Саперы — страница 42 из 42


После 1942 года саперам 85-го ВСО приходилось принимать стрелковый бой?

Нет, мы больше никогда не попадали в такие ситуации, что кроме нас уже некому воевать или, допустим, мы попали в окружение, и надо отстреливаться или прорываться.

Саперы были вооружены винтовками, но к концу войны многие набрали с полей боев брошенные наши или немецкие автоматы, никто к этому особо не придирался, не требовали строго, чтобы каждый имел только «штатную винтовку»…

Часть бойцов вообще не имела личного оружия, им это было ни к чему, если у сапера в красноармейской книжке записано: «военная специальность — плотник», то он делает свою работу с топором в руках, а не с пулеметом.


После нашего наступления на Дону ваш ВСО занимался возведением оборонительных сооружений или специализация отряда была определенной — только мосты и переправы?

Только на Украине в начале 1944 года, весной, был еще короткий период, что мы строили оборонительные линии, прокладывали дороги, укладывали гати, а так, после Сталинграда и до самого конца войны, наш 85-й ВСО наводил мосты и переправы.


Что такое «быстрый мост»? Какие неординарные решения принимались при наведении переправ?

«Быстрый мост» — это когда переправа наводится прямо в ходе боя за плацдарм, всегда под огнем артиллерии противника и под бомбежкой, все «лепится» на скорую руку из «подручных средств» — порожние бочки в два ряда крепятся между собой, сверху ветки, веревка используется как ограждение с двух сторон. Технику такой мост не выдерживал.

Обычно для наведения переправы использовались понтоны, отделение саперов полагалось на каждые два понтона…

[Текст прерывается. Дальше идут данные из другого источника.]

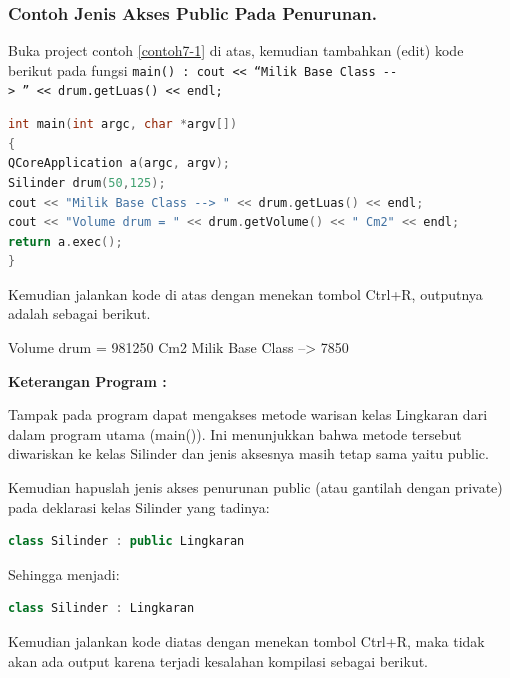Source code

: \subsubsection*{Contoh  Jenis Akses Public Pada Penurunan.}

Buka project contoh \ref{contoh7-1} di atas, kemudian tambahkan (edit) kode berikut
pada fungsi
\texttt{main()\ :\ cout\ \textless{}\textless{}\ ``Milik\ Base\ Class\ -\/-\textgreater{}\ ''\ \textless{}\textless{}\ drum.getLuas()\ \textless{}\textless{}\ endl;}

\begin{lstlisting}[language=c++, caption=Jenis Akses Public Pada Penurunan, label=contoh7-2]
int main(int argc, char *argv[])
{
QCoreApplication a(argc, argv);
Silinder drum(50,125);
cout << "Milik Base Class --> " << drum.getLuas() << endl;
cout << "Volume drum = " << drum.getVolume() << " Cm2" << endl;
return a.exec();
}
\end{lstlisting}

Kemudian jalankan kode di atas dengan menekan tombol Ctrl+R, outputnya
adalah sebagai berikut.
\begin{lcverbatim}
Volume drum = 981250 Cm2
Milik Base Class --> 7850
\end{lcverbatim}


\textbf{Keterangan Program :}

Tampak pada program dapat mengakses metode warisan kelas Lingkaran dari
dalam program utama (main()). Ini menunjukkan bahwa metode tersebut
diwariskan ke kelas Silinder dan jenis aksesnya masih tetap sama yaitu
public.

Kemudian hapuslah jenis akses penurunan public (atau gantilah dengan
private) pada deklarasi kelas Silinder yang tadinya:

\begin{lstlisting}[language=c++, numbers=none]
class Silinder : public Lingkaran
\end{lstlisting}

Sehingga menjadi:

\begin{lstlisting}[language=c++, numbers=none]
class Silinder : Lingkaran
\end{lstlisting}

Kemudian jalankan kode diatas dengan menekan tombol Ctrl+R, maka tidak
akan ada output karena terjadi kesalahan kompilasi sebagai berikut.

\begin{figure}[htbp]
\centering
{}

\end{figure}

А насчет «оригинальной» переправы. В 1945-м под Веной через Донару-канал был наведен мост следующим образом. Посередине канала немцами была затоплена баржа, так с двух сторон построили деревянные причалы и одновременно повели настил к барже, каждый со своей стороны, и внешне такой мост выглядел просто странно.


Где саперы понесли наибольшие потери?

Как нам пришлось отступать к Волге, я вам уже рассказал, и там погибли или не вышли из окружения очень многие… В Будапеште, когда мы наводили понтонный мост из Пешта на Буду, то нас там буквально всех перебили. Постоянные бомбежки, потом, кроме бомб, на нас сбрасывали «кассетные шпринг-мины». Соседним взводом командовал лейтенант, татарин, фамилию его я уже запамятовал, но помню, как он, смертельно раненный, умирал на моих глазах, осколками ему раскроило живот, все кишки наружу…

На Днепре строили переправу в районе Кривого Рога, там тоже много наших погибло…

Помню, как ночью строили причал, а нас все время то бомбят, то обстреливают из орудий, и такой огонь, что просто людей жалко, как смерть с косой прошла, и под утро нам приказывают уйти с настила и рассредоточиться. Я с саперами залез в какой-то подвал, а там уже вроде наши бойцы отдыхают, так я притулился к кому-то и моментально заснул, а потом, когда встал, то увидел, что это я к «старому» немецкому трупу прислонился, так и спал. Вернулись на настил и попали под такую бомбежку, что от роты остались «рожки да ножки»…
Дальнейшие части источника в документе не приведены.